I made a new Credit Card from ICICI Bk India with a limit that exceededs AUD 2575. But when I first time tried for the purpose it declined, so I querued call center, they said due to security reason it was not activated, but now they will activate within 24 hours. Thats I Thought alternative option for Debit cad payment. I hope Credit Card guys comes with activation soon.

Hi Anj, any idea?

Thanks


----------



## anj1976 (Apr 24, 2008)

hi pk

as i said, in India and i think in most countries, due to security reasons, debit card limit is very low. Credit cards have a limit fr some depending on what card you have and what is your past usage. I am sure the ICICI card will work.. In our case both My card and my husband's card had the limit so we had no problem. incase of those who do not have the limit, they can deposit the said amount with the respective bank and they do increase your limit for sometime.

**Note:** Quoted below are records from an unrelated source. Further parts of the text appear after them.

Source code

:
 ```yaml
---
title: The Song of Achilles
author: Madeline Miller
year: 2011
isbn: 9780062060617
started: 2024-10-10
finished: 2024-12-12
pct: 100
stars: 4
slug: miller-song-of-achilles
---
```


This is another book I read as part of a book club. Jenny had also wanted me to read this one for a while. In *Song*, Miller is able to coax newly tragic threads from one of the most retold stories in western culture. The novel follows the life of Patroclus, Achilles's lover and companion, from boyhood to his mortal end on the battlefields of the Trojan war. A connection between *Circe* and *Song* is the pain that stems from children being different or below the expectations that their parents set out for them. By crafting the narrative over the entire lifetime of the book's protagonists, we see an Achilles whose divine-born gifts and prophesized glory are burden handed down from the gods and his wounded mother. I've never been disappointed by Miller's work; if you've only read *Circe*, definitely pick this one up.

Check with your bank what your card limit is. I have a classic account and my limit is INR 50k for Shopping and 25k for cash which i have requested them tor educe as I do not need so much cash at one time. I'd rather be safe thn have such huge limits. Looking at the crime scene in India, i just don feel comfortable moving with a card with such limit


----------



## pkrish (Jul 3, 2008)

Hi
Finally payment done sucessfully...Yeah!!!!!!!!!!!
Hey Anj, ICICI card worked...

I got the TRN number screen page and also in this page, it shows links for other documents. (have taken printouts of related docs). One of them is Attach Document link. Should I have to continue with attaching the document initially or I neednot worry on the attach document link (also other links) as it can retrieved later from immi.gov.au entering the TRN number for attaching documents later. 

cheers


----------



## anj1976 (Apr 24, 2008)

u can attach documents now or in next 28 days.. suit yourself!


----------



## pkrish (Jul 3, 2008)

Thanks Anj, the links are again working...
Finally the 2 year old twist and turns of applying to DIAC came to end...now only the scanned document attachment work starts.

Cheers


----------